Dhaka building collapse: EU considering action

Bangladeshi soldiers stand in the rubble at the site of a building that collapsed Wednesday in Savar, near Dhaka, Bangladesh, 26 April 2013 Hundreds of people are still missing amid the rubble of the Rana Plaza building

The European Union has said that it is considering "appropriate action" to encourage an improvement in working conditions in Bangladesh factories.

It said its actions may include the use of its trade preference system, which gives Bangladesh duty- and quota-free access to EU markets.

The move comes after at least 382 people died when a factory collapsed on the outskirts of Dhaka last week.

The EU said it was "very concerned" about labour conditions in Bangladesh.

"The EU is presently considering appropriate action, including through the Generalised System of Preferences (GSP)... in order to incentivise responsible management of supply chains involving developing countries," EU foreign policy chief Catherine Ashton and Trade Commissioner Karel de Gucht said in a statement.

What is the GSP?

  • A formal exemption from certain World Trade Organization rules
  • It allows developed countries to give generous tariff reductions to emerging market countries
  • But they can do so without having to lower tariffs for rich countries at the same time

The disaster has provoked worldwide calls for an improvement in conditions for workers supplying the garment trade.

Retailers in Canada have agreed to develop a new set of trade guidelines.

Meanwhile clothing store chain Primark has said that it will pay compensation and offer emergency food aid to victims of the factory collapse who worked for its supplier.

Scale becoming clear

Start Quote

The sheer scale of this disaster and the alleged criminality around the building's construction is finally becoming clear to the world”

End Quote Catherine Ashton and Karel de Gucht EU

The building's owner, Mohammed Sohel Rana, has been arrested by the police.

His assets, as well as those of the owners of five factories which operated there, have been frozen.

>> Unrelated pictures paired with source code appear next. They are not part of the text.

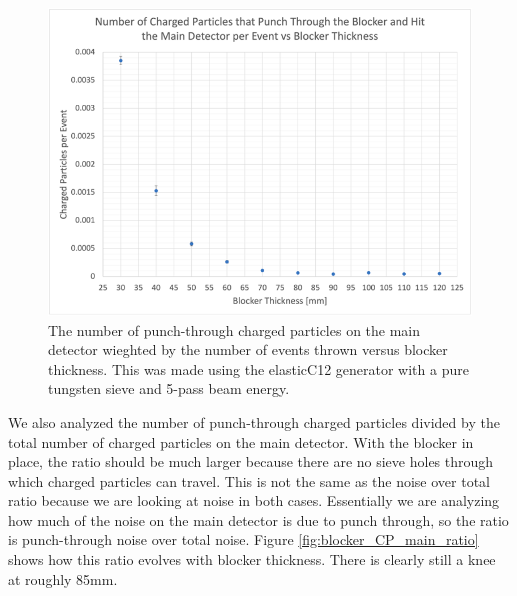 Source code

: \begin{figure}[H]
    \centering
    \includegraphics[scale=0.4]{Images/ChargedParticlesPunchThroughMainDet_Blocker_10062021.png}
    \caption{The number of punch-through charged particles on the main detector wieghted by the number of events thrown versus blocker thickness. This was made using the elasticC12 generator with a pure tungsten sieve and 5-pass beam energy.}
    \label{fig:CP_blocker_main}
\end{figure}

We also analyzed the number of punch-through charged particles divided by the total number of charged particles on the main detector. With the blocker in place, the ratio should be much larger because there are no sieve holes through which charged particles can travel. This is not the same as the noise over total ratio because we are looking at noise in both cases. Essentially we are analyzing how much of the noise on the main detector is due to punch through, so the ratio is punch-through noise over total noise. Figure \ref{fig:blocker_CP_main_ratio} shows how this ratio evolves with blocker thickness. There is clearly still a knee at roughly 85mm.

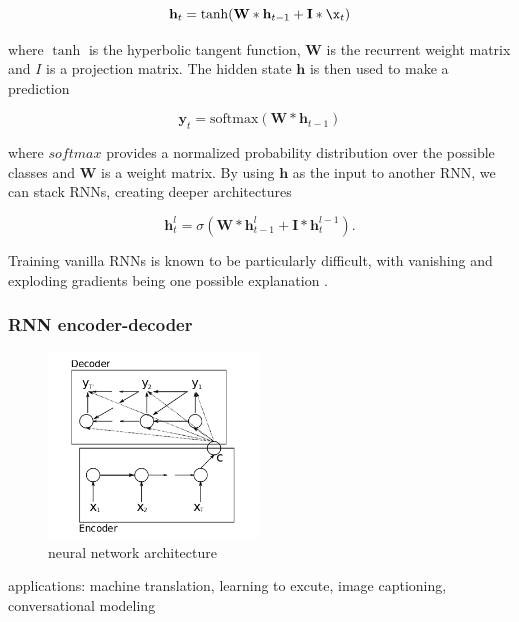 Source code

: \documentclass[review]{elsarticle}
\begin{document}
\begin{equation}
	\mathbf h_t = \tanh(\mathbf W * \mathbf h_{t-1} + \mathbf I * \x_t)
\end{equation}

where $\tanh$ is the hyperbolic tangent function, $\mathbf W$ is the recurrent weight matrix and $I$ is a projection matrix. The hidden state $\mathbf h$ is then used to make a prediction

\begin{equation}
	\mathbf y_t = \text{softmax}(\mathbf W * \mathbf h_{t-1})
\end{equation}

where $\textit{softmax}$ provides a normalized probability distribution over the possible classes and $\mathbf W$ is a weight matrix. By using $\mathbf h$ as the input to another RNN, we can stack RNNs, creating deeper architectures \citep{pascanu2013construct}

\begin{equation}
	\mathbf h_t^{l} = \sigma(\mathbf W * \mathbf h_{t-1}^{l} + \mathbf I * \mathbf h_t^{l-1}).
\end{equation}

Training vanilla RNNs is known to be particularly difficult, with vanishing and exploding gradients being one possible explanation \cite{pascanu2012difficulty}.

\subsubsection{RNN encoder-decoder}
\cite{ChoLearningTranslation}
\begin{figure}[h]
    \centering
    \includegraphics[width=0.5\textwidth]{RNN_encoder-decoder.png}
    \caption{neural network architecture}
    \label{fig:RNN_encoder-decoder}
\end{figure}
applications: machine translation, learning to excute, image captioning, conversational modeling
\end{document}
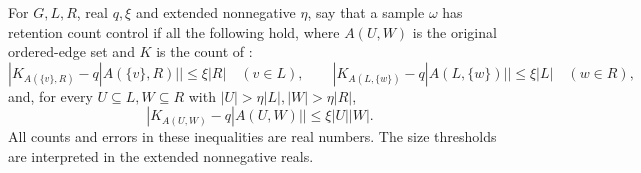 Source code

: \begin{definition}
For $G,L,R$, real $q,\xi$ and extended nonnegative $\eta$, say that a
sample $\omega$ has retention count control if all the following hold,
where $A(U,W)$ is the original ordered-edge set and $K$ is the count of
:
\[
|K_{A(\{v\},R)}-q|A(\{v\},R)||\leq\xi|R|\quad(v\in L),
\qquad
|K_{A(L,\{w\})}-q|A(L,\{w\})||\leq\xi|L|\quad(w\in R),
\]
and, for every $U\subseteq L,W\subseteq R$ with
$|U|>\eta|L|,|W|>\eta|R|$,
\[
|K_{A(U,W)}-q|A(U,W)||\leq\xi|U||W|.
\]
All counts and errors in these inequalities are real numbers. The size
thresholds are interpreted in the extended nonnegative reals.
\end{definition}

They face allegations of negligence, illegal construction and persuading workers to enter the building, a day after visible cracks appeared.

Two engineers who reportedly approved the safety of the structure have also been detained.

Hundreds of people are still missing, with local media reporting that more than 100 families are still waiting to learn the fate of relatives who were working in the building last Wednesday.

The EU officials said they were deeply saddened by the "terrible loss of life".

"The sheer scale of this disaster and the alleged criminality around the building's construction is finally becoming clear to the world," they added.

Police clashes

Bangladesh has one of the largest garment industries in the world, with the sector making up almost 80% of the country's annual exports.

The industry provides employment to about four million people and is a key contributor to the Bangladesh economy.

Bangladesh's economy

  • A total population of some 150.4 million, 88% under the age of 55.
  • GDP in 2012 was around $110bn - the ready-made garment (RMG) industry makes up 80% of all exports, totalling more than $15bn in 2012-13 financial year.
  • About four million people are directly employed in the RMG industry, most of them women, earning an average monthly salary of roughly $40.

However, it has faced criticism over low pay and limited rights given to workers, and for the often dangerous working conditions in factories.

In November, a fire at a garment factory in a Dhaka suburb resulted in the death of at least 110 people.

On Tuesday, hundreds of garment factory workers held protests in several industrial areas on the outskirts of Dhaka against the latest building collapse and demanded the death penalty for the owner of the building.

The protests later turned violent and a number of vehicles were damaged. Police used batons to break up the crowds.

Fearing further violence, many garment factories in industrial suburbs were also shut.